Un stress-test révèle les défis majeurs pour les assureurs face à l’inassurabilité
En mai 2024, l’Autorité de Contrôle Prudentiel et de Résolution (ACPR) a dévoilé les résultats d’un nouveau stress-test climatique mené auprès des organismes d’assurance français.
Cet exercice, qui fait suite à un premier test pilote réalisé en 2020, visait à mesurer l’impact du dérèglement climatique à l’horizon 2050 sur la stabilité financière des assureurs. Les conclusions sont sans appel : les assureurs sous-estiment gravement les risques climatiques, en particulier ceux liés à la solvabilité à court terme et à l’inassurabilité à plus long terme.
Trois scénarios d’impact climatique
Le stress-test climatique s’est basé sur trois scénarios distincts pour évaluer l’impact des risques physiques et de transition :
- Scénario de court terme (2027) : Ce scénario prend en compte la récurrence d’épisodes de sécheresse en 2022, 2023 et 2024, suivis par une tempête sévère provoquant une rupture de barrage en 2025.

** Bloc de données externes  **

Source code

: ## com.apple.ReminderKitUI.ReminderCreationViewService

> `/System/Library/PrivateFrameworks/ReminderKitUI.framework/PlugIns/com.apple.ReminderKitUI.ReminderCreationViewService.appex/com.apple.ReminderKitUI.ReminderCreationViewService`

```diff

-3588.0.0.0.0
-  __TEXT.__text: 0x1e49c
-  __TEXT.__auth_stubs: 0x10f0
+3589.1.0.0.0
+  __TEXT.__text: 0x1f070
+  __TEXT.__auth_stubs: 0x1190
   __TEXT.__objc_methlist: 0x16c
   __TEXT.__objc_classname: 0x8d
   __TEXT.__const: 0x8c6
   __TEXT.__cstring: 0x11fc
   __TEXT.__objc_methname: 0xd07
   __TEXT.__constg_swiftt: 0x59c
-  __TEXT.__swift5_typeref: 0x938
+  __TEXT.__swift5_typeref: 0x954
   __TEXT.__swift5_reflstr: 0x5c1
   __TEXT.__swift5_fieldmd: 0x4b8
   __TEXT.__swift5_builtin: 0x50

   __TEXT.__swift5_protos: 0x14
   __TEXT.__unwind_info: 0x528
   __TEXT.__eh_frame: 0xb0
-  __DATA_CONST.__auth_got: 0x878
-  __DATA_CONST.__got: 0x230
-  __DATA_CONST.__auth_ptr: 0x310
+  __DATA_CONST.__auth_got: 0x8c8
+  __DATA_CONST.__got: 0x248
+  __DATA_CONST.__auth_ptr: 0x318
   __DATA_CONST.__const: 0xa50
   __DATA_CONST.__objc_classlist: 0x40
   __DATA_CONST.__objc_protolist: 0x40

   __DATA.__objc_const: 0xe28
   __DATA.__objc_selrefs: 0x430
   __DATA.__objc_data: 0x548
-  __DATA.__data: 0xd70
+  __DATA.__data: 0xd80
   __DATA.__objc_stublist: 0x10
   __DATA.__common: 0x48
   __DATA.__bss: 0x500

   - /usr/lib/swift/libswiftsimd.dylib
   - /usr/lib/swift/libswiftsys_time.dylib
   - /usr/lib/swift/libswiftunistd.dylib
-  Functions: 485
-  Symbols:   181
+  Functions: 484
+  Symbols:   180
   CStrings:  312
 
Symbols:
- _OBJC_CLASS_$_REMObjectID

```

- Deux scénarios de long terme (2050) : L’un optimiste, dit de transition ordonnée, et l’autre pessimiste, de transition désordonnée, issus des scénarios du Network for Greening the Financial System (NGFS).
Selon ces scénarios, la sinistralité liée aux catastrophes naturelles en France pourrait augmenter de 42% à 105% d’ici 2050, tandis que les primes d’assurance augmenteraient de 127% à 158%.
En matière de santé et de prévoyance, la sinistralité liée à la pollution et aux maladies vectorielles pourrait croître de 11% à 89% selon les hypothèses envisagées.
Inégalités géographiques et risque d’inassurabilité
Le stress-test révèle également de fortes disparités géographiques. Les sinistres pourraient augmenter de deux à cinq fois dans les départements les plus touchés, entraînant une hausse des primes de 130% à 200% sur 30 ans pour couvrir les pertes. Cette situation souligne le risque d’inassurabilité, qui pourrait varier considérablement d’une région à l’autre.
La Bretagne et la Méditerranée en première ligne
Le rapport souligne notamment que les régions côtières, comme la Bretagne Nord et la Méditerranée, pourraient voir les primes d’assurance augmenter de manière disproportionnée, conduisant à une résiliation accrue des contrats d’assurance dans ces zones.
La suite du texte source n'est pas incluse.